If you are keeping track at home that is a whopping $3086 in annual fees. As you can see travel isn’t completely free even if you are using points. I think this is probably the most I have ever spent on annual fees within a year.  The three Delta Platinum cards are the main culprit. I plan on cutting my fees to under $2000 in 2020 (or at least I hope to).  But who knows what 2020 will bring at this point.  Maybe Capital One® will finally release that premium card that has been rumored or Chase will release a mid tier card like the American Express Gold card to tempt me.  Come on Chase we need a grocery bonus on ONE of your Ultimate Rewards cards…you can do it!

Share how much you spend on annual fees in the comments section…if you dare to add them up that is 🤣.

20 COMMENTS

    • Are you trying to make me do math right now Grant? Haha

      I would say the ones that are not tied to welcome offers come out to around $2000 in annual fees and I would estimate I got $3300 of value from them not including traditional points earning from the spend.

    • It is a Bellroy knock off I got – made by IKEPOD. I have had it about a year and it has held up pretty well and you can get them for around $40. The colors are not quite that bright in person but it is a sharp wallet overall in my opinion.

  1. This was a really interesting post to me. My wife and I are just a year into miles and points. I had signed up for several hotel cards three or four years ago just for some perks but we have added about 7 cards between us in the last six months. We are right at $1100 this year with Aspire, Delta Platinum, CSP *2 (Probably upgrade mine to Reserve in 2020), United Explorer *2 (Downgrade one to no annual fee in 2020), Hyatt, Bonvoy, IHG. Will add four or five cards each this year with most being on the American Express Membership Rewards side. One of us will get the Premium Bonvoy Card, And one will get an airline lounge card, once we determine which airline will be primary.

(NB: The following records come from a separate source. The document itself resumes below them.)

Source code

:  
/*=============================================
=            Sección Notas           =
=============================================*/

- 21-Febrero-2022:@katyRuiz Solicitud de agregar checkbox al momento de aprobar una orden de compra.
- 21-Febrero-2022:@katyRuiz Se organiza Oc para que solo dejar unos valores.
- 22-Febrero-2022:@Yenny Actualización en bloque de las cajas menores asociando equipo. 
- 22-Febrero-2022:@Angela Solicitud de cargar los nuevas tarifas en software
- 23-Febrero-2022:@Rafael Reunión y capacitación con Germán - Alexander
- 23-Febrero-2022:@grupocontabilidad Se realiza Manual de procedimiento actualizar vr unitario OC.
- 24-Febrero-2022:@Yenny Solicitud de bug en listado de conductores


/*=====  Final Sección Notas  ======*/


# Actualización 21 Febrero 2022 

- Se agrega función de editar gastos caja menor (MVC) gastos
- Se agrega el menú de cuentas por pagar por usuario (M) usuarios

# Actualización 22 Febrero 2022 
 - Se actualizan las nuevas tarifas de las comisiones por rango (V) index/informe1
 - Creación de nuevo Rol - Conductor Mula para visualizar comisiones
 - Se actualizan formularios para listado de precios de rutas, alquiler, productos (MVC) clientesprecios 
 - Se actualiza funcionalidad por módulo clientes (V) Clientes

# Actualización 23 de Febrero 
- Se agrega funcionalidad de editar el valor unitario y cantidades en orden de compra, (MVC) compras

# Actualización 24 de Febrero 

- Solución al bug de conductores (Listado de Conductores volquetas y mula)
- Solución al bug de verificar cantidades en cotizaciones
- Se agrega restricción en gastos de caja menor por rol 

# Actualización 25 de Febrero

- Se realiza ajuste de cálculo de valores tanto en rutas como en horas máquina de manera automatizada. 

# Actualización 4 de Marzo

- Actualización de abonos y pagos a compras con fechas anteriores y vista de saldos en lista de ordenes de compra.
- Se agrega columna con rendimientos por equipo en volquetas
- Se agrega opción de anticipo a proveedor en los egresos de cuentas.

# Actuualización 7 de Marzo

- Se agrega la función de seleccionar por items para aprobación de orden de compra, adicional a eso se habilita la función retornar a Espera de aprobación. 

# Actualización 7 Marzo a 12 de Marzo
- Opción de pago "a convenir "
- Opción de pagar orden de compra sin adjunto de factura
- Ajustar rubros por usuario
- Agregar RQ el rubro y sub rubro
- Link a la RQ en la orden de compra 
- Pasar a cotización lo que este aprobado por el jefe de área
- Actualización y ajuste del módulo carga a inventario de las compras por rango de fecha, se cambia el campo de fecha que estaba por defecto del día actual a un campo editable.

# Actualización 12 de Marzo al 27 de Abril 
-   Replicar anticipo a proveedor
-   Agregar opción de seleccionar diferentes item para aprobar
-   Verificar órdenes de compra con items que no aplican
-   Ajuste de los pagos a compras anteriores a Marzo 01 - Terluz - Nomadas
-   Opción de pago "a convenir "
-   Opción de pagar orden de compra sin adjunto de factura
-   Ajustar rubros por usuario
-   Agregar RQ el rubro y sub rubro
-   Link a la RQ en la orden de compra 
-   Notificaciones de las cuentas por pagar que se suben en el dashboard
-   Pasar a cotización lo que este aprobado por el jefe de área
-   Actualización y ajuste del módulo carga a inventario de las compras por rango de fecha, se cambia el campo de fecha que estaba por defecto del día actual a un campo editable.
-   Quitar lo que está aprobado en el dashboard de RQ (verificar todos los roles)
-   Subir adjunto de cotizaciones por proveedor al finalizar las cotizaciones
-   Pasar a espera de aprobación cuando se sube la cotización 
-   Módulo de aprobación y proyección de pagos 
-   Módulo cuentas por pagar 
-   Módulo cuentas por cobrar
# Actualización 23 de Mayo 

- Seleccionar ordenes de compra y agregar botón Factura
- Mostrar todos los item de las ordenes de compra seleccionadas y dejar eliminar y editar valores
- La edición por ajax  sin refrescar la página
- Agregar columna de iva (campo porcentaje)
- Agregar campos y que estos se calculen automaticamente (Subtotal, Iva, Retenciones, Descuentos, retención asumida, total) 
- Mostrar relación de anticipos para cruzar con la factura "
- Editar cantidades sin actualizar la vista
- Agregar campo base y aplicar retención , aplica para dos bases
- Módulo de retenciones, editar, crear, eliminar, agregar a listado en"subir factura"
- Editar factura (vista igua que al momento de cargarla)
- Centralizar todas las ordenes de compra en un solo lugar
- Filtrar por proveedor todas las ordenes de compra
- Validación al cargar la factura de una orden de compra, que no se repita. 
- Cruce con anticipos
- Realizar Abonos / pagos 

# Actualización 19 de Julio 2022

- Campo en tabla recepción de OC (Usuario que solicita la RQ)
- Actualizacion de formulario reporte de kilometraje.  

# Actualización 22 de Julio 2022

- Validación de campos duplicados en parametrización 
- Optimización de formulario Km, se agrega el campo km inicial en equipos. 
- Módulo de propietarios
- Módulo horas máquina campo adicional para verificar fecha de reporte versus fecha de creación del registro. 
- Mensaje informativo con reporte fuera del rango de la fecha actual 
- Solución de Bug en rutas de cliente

  2. Avianca has waived my AF for the past two years. The first time they made it sound like they were doing me a favor. This year they pleaded for me to keep it open and use it as an emergency card if I wanted. I’ve had virtually no spend on this card. I really should cut it as I have too many cards open.

    • I have gotten to the point that I won’t keep a card I know I won’t use even if they waive the annual fee. Just not worth the hassle at this point.

  3. No gift card credit really changed my calculations for some of the Amex cards. I’m debating whether to keep 2 aspire cards in the family, it was easy to “justify “ with the old airline credits. I really dislike expensive credits that expire within the year and the contortions I sometimes go through to use them! I’ll keep one aspire for the diamond, but $450 is no small amount of money to prepay in order to use the credits on the second card.

    • I can’t blame you there Kate and I think a lot of people are in the same boat/thinking the same thing.

  4. $1,589. I think my AMEX Gold Card doesn’t survive next year. My other cards with AFs are: AMEX Business Platinum, Aspire, Chase SW Performance Business and Sapphire Preferred. Want to upgrade the CSP to CSR so something has to give.

    • If you don’t spend a lot on grocery or at restaurants then the Gold is hard to justify for sure. My plan for my wife is to get her the CSP and then upgrade to the CSR after 1 year.

        • You can only get one or the other every 4 years and you can’t carry both so it really isn’t an issue. And there is no once per lifetime rule with Chase.

  5. I’ve also been thinning out my annual fee cards – dropping Amex Platinum and most Citi cards last year. I’ll be dropping my Business Platinum as well in January. I think the Amex Gold is a strong performer for my wife and I – so we use that predominantly along with the Blue Business Plus that re sets tomorrow. I’ve got some of the hotel cards for the free nights there and the bonuses when we stay at the chains. I’ve got the Delta Reserve for airport lounges since we fly almost exclusively Delta and travel mostly out of MSP. I think I’ll keep close track of the annual fees next year and see what my total is!

    • Sounds like a good plan – with the Reserve getting Centurion access in 2020 no point in carrying that and the Platinum anymore.